The blue eyes began to smile. “I think not, Boney. But I’ve got to hang on for the present—till you and the boy are married. P’r’aps then—I’ll take the risk.”
Nap looked supercilious. “And if it is not my intention to marry?”
“You must marry, my dear fellow. You’ll never be satisfied otherwise.”
“You think marriage the hall-mark of respectability?” Nap sneered openly.
“I think,” Lucas answered quietly, “that for you marriage is the only end. The love of a good woman would be your salvation. Yes, you may scoff. But—whether you admit it or not—it is the truth. And you know it.”
But Nap had ceased already to scoff; the sneer had gone from his face. He had turned his head keenly as one who listens.
It was nearly a minute later that he spoke, and by that time the humming of an approaching motor was clearly audible.
Then, “It may be the truth,” he said, in a tone as deliberate as his brother’s, “and it may not. But—no good woman will ever marry me, Luke. And I shall never marry—anything else.”
He stooped, offering his shoulder for support. “Another guest, I fancy. Shall we go?”
He added, as they stood a moment before turning, “And if you won’t send for Capper—I shall.”
The brothers were standing together on the steps when Anne alighted from the car, and her first thought as she moved towards them was of their utter dissimilarity. They might have been men of different nationalities, so essentially unlike each other were they in every detail. And yet she felt for both that ready friendship that springs from warmest gratitude.
Nap kept her hand a moment in his grasp while he looked at her with that bold stare of his that she had never yet desired to avoid. On the occasion of her last visit to Baronmead they had not met. She wondered if he were about to upbraid her for neglecting her friends, but he said nothing whatever, leaving it to Lucas to inquire after her health while he stood by and watched her with those dusky, intent eyes of his that seemed to miss nothing.

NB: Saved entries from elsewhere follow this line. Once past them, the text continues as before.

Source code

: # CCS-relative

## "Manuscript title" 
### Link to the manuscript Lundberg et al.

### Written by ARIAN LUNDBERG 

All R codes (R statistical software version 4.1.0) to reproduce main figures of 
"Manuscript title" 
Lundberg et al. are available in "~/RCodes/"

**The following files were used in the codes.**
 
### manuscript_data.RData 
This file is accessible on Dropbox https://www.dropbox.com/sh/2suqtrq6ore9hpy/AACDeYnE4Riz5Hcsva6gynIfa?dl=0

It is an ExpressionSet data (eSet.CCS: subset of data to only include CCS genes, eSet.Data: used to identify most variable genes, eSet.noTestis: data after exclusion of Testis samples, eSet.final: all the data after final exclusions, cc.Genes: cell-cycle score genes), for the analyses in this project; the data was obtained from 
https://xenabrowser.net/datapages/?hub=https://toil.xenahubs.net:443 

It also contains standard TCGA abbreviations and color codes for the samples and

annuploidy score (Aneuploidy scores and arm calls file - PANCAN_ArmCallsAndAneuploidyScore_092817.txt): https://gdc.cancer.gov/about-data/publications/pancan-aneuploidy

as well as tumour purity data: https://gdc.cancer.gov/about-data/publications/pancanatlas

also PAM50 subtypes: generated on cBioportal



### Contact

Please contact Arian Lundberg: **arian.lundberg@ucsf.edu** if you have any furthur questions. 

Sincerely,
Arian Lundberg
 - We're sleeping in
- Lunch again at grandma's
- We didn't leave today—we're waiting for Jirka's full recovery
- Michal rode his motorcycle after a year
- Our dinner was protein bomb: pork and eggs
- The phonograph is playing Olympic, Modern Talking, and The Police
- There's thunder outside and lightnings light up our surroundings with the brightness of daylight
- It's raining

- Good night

“I am quite strong again, thank you,” she said in answer to her host’s kindly questioning. “And you, Mr. Errol?”
“I am getting strong too,” he smiled. “I am almost equal to running alone; but doubtless you are past that stage. Slow and sure has been my motto for some years now.”
“It is a very good one,” said Anne, in that gentle voice of hers that was like the voice of a girl.
He heard the sympathy in it, and his eyes softened; but he passed the matter by.
“I hope you have come to stay. Has my mother managed to persuade you?”